Final answer:
The probability of at least 70 out of 110 incoming freshmen graduating in four years can be found using normal approximation to the binomial distribution since the sample size is large. First, calculate the mean and standard deviation for the binomial distribution, determine the z-score for 70, and then use standard normal distribution to find the associated probability.
Step-by-step explanation:
The question relates to the concept of probability within the field of Mathematics. Specifically, it deals with the probability of multiple independent events occurring, which can be described by the binomial distribution. The probability of an incoming freshman graduating within four years at a university is given as 0.654, and we want to find the probability that at least 70 out of 110 freshmen will graduate within this timeframe.

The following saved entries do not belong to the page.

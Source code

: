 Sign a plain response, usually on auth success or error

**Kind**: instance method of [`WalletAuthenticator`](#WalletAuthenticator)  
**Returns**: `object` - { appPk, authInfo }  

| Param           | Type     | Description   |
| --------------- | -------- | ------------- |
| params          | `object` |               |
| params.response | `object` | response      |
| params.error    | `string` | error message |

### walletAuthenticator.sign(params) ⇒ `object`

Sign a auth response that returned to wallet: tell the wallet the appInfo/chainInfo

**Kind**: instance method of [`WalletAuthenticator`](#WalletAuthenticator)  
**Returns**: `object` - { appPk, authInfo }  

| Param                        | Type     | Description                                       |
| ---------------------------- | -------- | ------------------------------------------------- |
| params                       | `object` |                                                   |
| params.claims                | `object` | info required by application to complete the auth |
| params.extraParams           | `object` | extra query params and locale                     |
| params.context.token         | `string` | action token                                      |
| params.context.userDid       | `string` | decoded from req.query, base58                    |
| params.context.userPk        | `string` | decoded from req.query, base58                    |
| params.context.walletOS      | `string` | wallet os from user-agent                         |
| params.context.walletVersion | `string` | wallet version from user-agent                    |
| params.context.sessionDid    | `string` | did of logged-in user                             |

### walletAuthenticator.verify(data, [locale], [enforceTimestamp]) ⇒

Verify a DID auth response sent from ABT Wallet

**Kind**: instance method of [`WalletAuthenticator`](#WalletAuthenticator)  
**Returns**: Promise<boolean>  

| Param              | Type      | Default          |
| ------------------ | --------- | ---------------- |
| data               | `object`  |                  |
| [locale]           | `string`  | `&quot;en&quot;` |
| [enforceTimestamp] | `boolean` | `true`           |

To calculate this, you would typically use the binomial probability formula or a binomial distribution table, which may not be practical here given the large sample size of 110. However, for large n (number of trials) and when the probability p is not too close to 0 or 1, the binomial distribution can be approximated by a normal distribution, a method known as normal approximation to binomial distribution. For this approximation, the mean (μ) is n*p and the standard deviation (σ) is sqrt(n*p*(1-p)). You would then find the z-score for 70 using the formula z = (X - μ) / σ, where X is the number of successes (70). Afterwards, you would use standard normal distribution tables or a calculator to find the probability corresponding to that z-score.
It is important to know whether the question asks for the probability of exactly 70 students graduating, or at least 70 students graduating. In this case, you are interested in 'at least' 70 students, so you would look for the cumulative probability of z and subtract it from 1.